In a 183-page ruling, the FCC granted EPB and the city of Wilson, N.C., the authority to expand their telecom services outside their existing territories despite Tennessee and North Carolina laws against such actions.

The ruling, which was issued two weeks after FCC commissioners voted 3-2 in favor of the petitions for service expansion from EPB and the city of Wilson, immediately allows EPB to extend its gigabit-per-second Internet to such areas as southern Bradley County where no broadband service is currently available. But opponents of the FCC decision, including Tennessee Gov.

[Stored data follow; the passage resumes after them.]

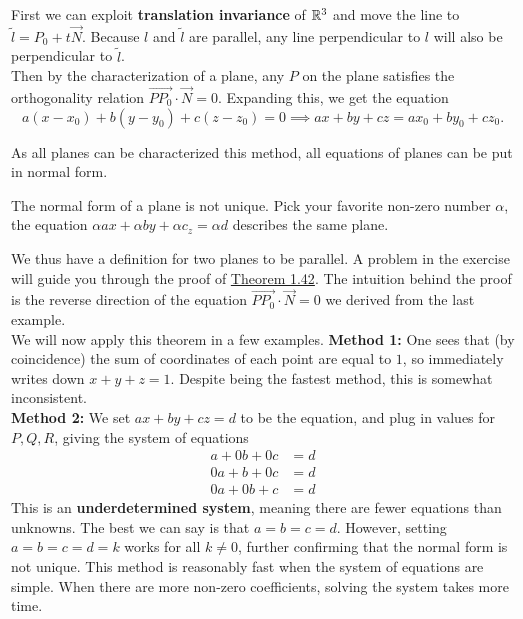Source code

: First we can exploit \textbf{translation invariance} of $\mathbb{R}^3$ and move the line to $\tilde{l}=P_0 + t\vec{N}$. Because $l$ and $\tilde{l}$ are parallel, any line perpendicular to $l$ will also be perpendicular to $\tilde{l}$.\\
Then by the characterization of a plane, any $P$ on the plane satisfies the orthogonality relation $\overrightarrow{PP_0}\cdot\vec{N}=0$. Expanding this, we get the equation \[
a(x-x_0)+b(y-y_0)+c(z-z_0)=0 \implies ax+by+cz=ax_0+by_0+cz_0.
\]
\begin{remark}
	As all planes can be characterized this method, all equations of planes can be put in normal form.
\end{remark}
\begin{remark}
	The normal form of a plane is not unique. Pick your favorite non-zero number $\alpha$, the equation $\alpha ax+\alpha by+\alpha c_z=\alpha d$ describes the same plane.
\end{remark}
We thus have a definition for two planes to be parallel.
A problem in the exercise will guide you through the proof of \hyperref[thm:1.42]{Theorem 1.42}. The intuition behind the proof is the reverse direction of the equation $\overrightarrow{PP_0}\cdot\vec{N}=0$ we derived from the last example.\\
We will now apply this theorem in a few examples.
\textbf{Method 1:} One sees that (by coincidence) the sum of coordinates of each point are equal to $1$, so immediately writes down $x+y+z=1$. Despite being the fastest method, this is somewhat inconsistent.\\


\textbf{Method 2:} We set $ax+by+cz=d$ to be the equation, and plug in values for $P,Q,R$, giving the system of equations\begin{align*}
	a+0b+0c&=d \\ 0a+b+0c&=d \\ 0a+0b+c&=d 
\end{align*}
This is an \textbf{underdetermined system}, meaning there are fewer equations than unknowns. The best we can say is that $a=b=c=d$. However, setting $a=b=c=d=k$ works for all $k\neq 0$, further confirming that the normal form is not unique. This method is reasonably fast when the system of equations are simple. When there are more non-zero coefficients, solving the system takes more time.\\

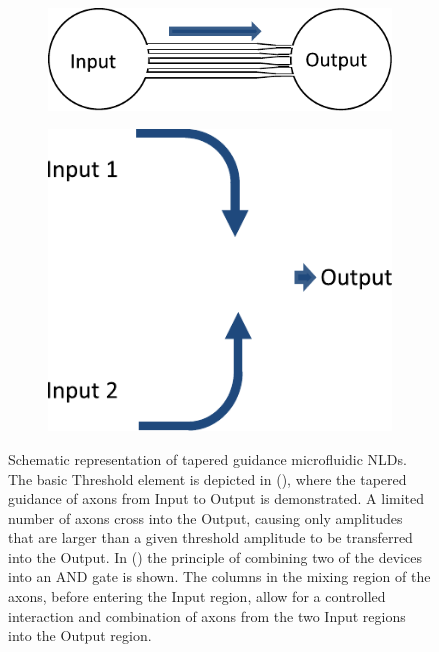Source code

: \begin{figure}
\begin{center}
\begin{subfigure}[b]{0.4\linewidth}
\begin{center}
\includegraphics[width=.9\linewidth]{../fig/expdesign1a.pdf}\caption{}\label{fig:expdesign1a}
\end{center}
\end{subfigure}
\begin{subfigure}[b]{0.4\linewidth}
\begin{center}
\includegraphics[width=0.5\linewidth]{../fig/expdesign1b.pdf}\caption{}\label{fig:expdesign1b}
\end{center}
\end{subfigure}
\caption{Schematic representation of tapered guidance microfluidic NLDs. The basic Threshold element is depicted in (), where the tapered guidance of axons from Input to Output is demonstrated. A limited number of axons cross into the Output, causing only amplitudes that are larger than a given threshold amplitude to be transferred into the Output. In () the principle of combining two of the devices into an AND gate is shown. The columns in the mixing region of the axons, before entering the Input region, allow for a controlled interaction and combination of axons from the two Input regions into the Output region.}\label{fig:expdesign}
\end{center}
\end{figure}

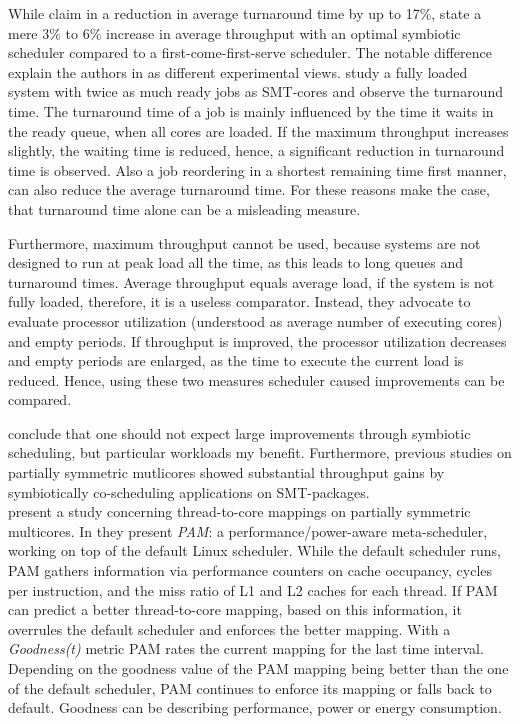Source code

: While \citeauthor{snavely_symbiotic_2000} claim in
\cite{snavely_symbiotic_2000} a reduction in average turnaround time by up to
17\%, \citeauthor{eyerman_revisiting_2015} state a mere 3\% to 6\% increase in
average throughput with an optimal symbiotic scheduler compared to a
first-come-first-serve scheduler.
The notable difference explain the authors in \cite{eyerman_revisiting_2015} as
different experimental views. \citeauthor{snavely_symbiotic_2000} study a fully
loaded system with twice as much ready jobs as SMT-cores and observe the
turnaround time.
The turnaround time of a job is mainly influenced by the time it waits in the
ready queue, when all cores are loaded.
If the maximum throughput increases slightly, the waiting time is reduced,
hence, a significant reduction in turnaround time is observed.
Also a job reordering in a shortest remaining time first manner, can also
reduce the average turnaround time.
For these reasons \citeauthor{eyerman_revisiting_2015} make the case,
that turnaround time alone can be a misleading measure.

Furthermore, maximum throughput cannot be used, because systems are not
designed to run at peak load all the time, as this leads to long queues and
turnaround times.
Average throughput equals average load, if the system is not fully loaded,
therefore, it is a useless comparator.
Instead, they advocate to evaluate processor utilization (understood as average
number of executing cores) and empty periods.
If throughput is improved, the processor utilization decreases and empty
periods are enlarged, as the time to execute the current load is reduced.
Hence, using these two measures scheduler caused improvements can be compared.

\citeauthor{eyerman_revisiting_2015} conclude that one should not expect large
improvements through symbiotic scheduling, but particular workloads my benefit.
Furthermore, previous studies on partially symmetric mutlicores showed
substantial throughput gains by symbiotically co-scheduling applications on
SMT-packages.
\\


\citeauthor{banikazemi_pam_2008} present a study concerning thread-to-core
mappings on partially symmetric multicores.
In \cite{banikazemi_pam_2008} they present \emph{PAM}: a performance/power-aware
meta-scheduler, working on top of the default Linux scheduler.
While the default scheduler runs, PAM gathers information via performance
counters on cache occupancy, cycles per instruction, and the miss ratio of L1
and L2 caches for each thread.
If PAM can predict a better thread-to-core mapping, based on this information,
it overrules the default scheduler and enforces the better mapping.
With a \textit{Goodness(t)} metric PAM rates the current mapping for the last
time interval.
Depending on the goodness value of the PAM mapping being better than the one of
the default scheduler, PAM continues to enforce its mapping or falls back to
default.
Goodness can be describing performance, power or energy consumption.

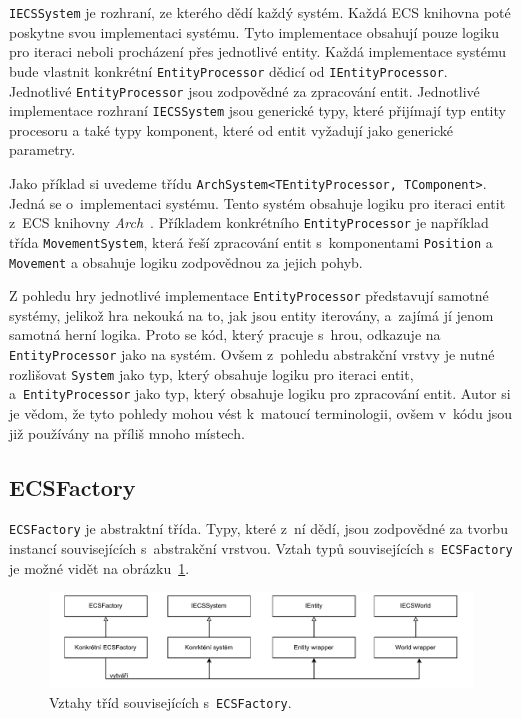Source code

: \texttt{IECSSystem} je rozhraní, ze kterého dědí každý systém. Každá ECS knihovna poté poskytne svou implementaci systému. Tyto implementace obsahují pouze logiku pro iteraci neboli procházení přes jednotlivé entity. Každá implementace systému bude vlastnit konkrétní \texttt{EntityProcessor} dědicí od \texttt{IEntityProcessor}. Jednotlivé \texttt{EntityProcessor} jsou zodpovědné za zpracování entit. Jednotlivé implementace rozhraní \texttt{IECSSystem} jsou generické typy, které přijímají typ entity procesoru a také typy komponent, které od entit vyžadují jako generické parametry.

Jako příklad si uvedeme třídu \texttt{ArchSystem<TEntityProcessor, TComponent>}. Jedná se o~implementaci systému. Tento systém obsahuje logiku pro iteraci entit z~ECS knihovny \textit{Arch}~\cite{Arch}. Příkladem konkrétního \texttt{EntityProcessor} je například třída \texttt{MovementSystem}, která řeší zpracování entit s~komponentami \texttt{Position} a \texttt{Movement} a obsahuje logiku zodpovědnou za jejich pohyb.

Z pohledu hry jednotlivé implementace \texttt{EntityProcessor} představují samotné systémy, jelikož hra nekouká na to, jak jsou entity iterovány, a~zajímá jí jenom samotná herní logika. Proto se kód, který pracuje s~hrou, odkazuje na \texttt{EntityProcessor} jako na systém. Ovšem z~pohledu abstrakční vrstvy je nutné rozlišovat \texttt{System} jako typ, který obsahuje logiku pro iteraci entit, a~\texttt{EntityProcessor} jako typ, který obsahuje logiku pro zpracování entit. Autor si je vědom, že tyto pohledy mohou vést k~matoucí terminologii, ovšem v~kódu jsou již používány na příliš mnoho místech.

\subsection{ECSFactory}
\texttt{ECSFactory} je abstraktní třída. Typy, které z~ní dědí, jsou zodpovědné za tvorbu instancí souvisejících s~abstrakční vrstvou. Vztah typů souvisejících s~\texttt{ECSFactory} je možné vidět na obrázku~\ref{fig:abstract-layer-ecsfactory}.

\begin{figure}[!htb]
  \centering
  \includegraphics[width=1.0\linewidth]{img/abstract-layer-ecsfactory.pdf}
  \caption{Vztahy tříd souvisejících s~\texttt{ECSFactory}.}
  \label{fig:abstract-layer-ecsfactory}
\end{figure}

Bill Haslam, AT&T and other private telecom providers, have 30 days to mount a court challenge to the FCC decision.

EPB President Harold DePriest said he applauds the FCC ruling, but added a word of caution.

"It may be some time before the dust settles on this ruling," DePriest said.

In the commission's decision on Feb. 26, FCC Chairman Tom Wheeler called the issue "simple" even though state officials have complained that the federal agency is usurping local control and regulatory authority.

"Communities across the nation, including these two petitioners, understand that access to fast, fair, and open broadband networks is key to their economic future and the future of their citizens," Wheeler said. "But as the Commission's 2015 Broadband Progress Report makes clear, broadband deployment especially in rural areas is not occurring broadly or quickly enough to meet the increasing bandwidth demands of consumers."

But FCC Commissioner Ajit Pai, a Republican opposed to the FCC overruling state limits on municipal broadband, noted that Tennessee's limits on where municipal power utilities may offer broadband services were adopted in 1999 by a 96-0 vote in the state House and a 32-0 vote in the state Senate.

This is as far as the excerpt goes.